WHAT THE EXERCISE ASKS
Identify each line in the records below that contains the word "Driver", and copy it.
━━━━━ SUPPLIED DATA
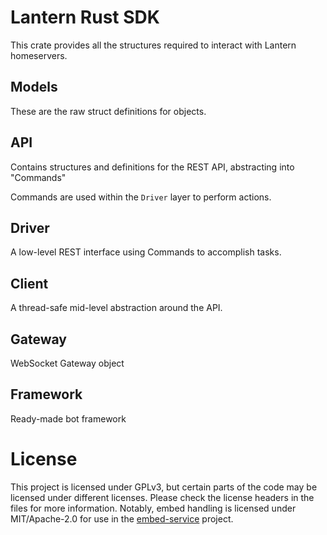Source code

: Lantern Rust SDK
================

This crate provides all the structures required to interact with Lantern homeservers.

## Models

These are the raw struct definitions for objects.

## API

Contains structures and definitions for the REST API, abstracting into "Commands"

Commands are used within the `Driver` layer to perform actions.

## Driver

A low-level REST interface using Commands to accomplish tasks.

## Client

A thread-safe mid-level abstraction around the API.

## Gateway

WebSocket Gateway object

## Framework

Ready-made bot framework

# License

This project is licensed under GPLv3, but certain parts of the code may be licensed under different licenses.
Please check the license headers in the files for more information. Notably, embed handling is licensed
under MIT/Apache-2.0 for use in the [embed-service](https://github.com/Lantern-chat/embed-service) project.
━━━━━━━━━━
RESULT FOR THIS EXERCISE
Commands are used within the `Driver` layer to perform actions.
## Driver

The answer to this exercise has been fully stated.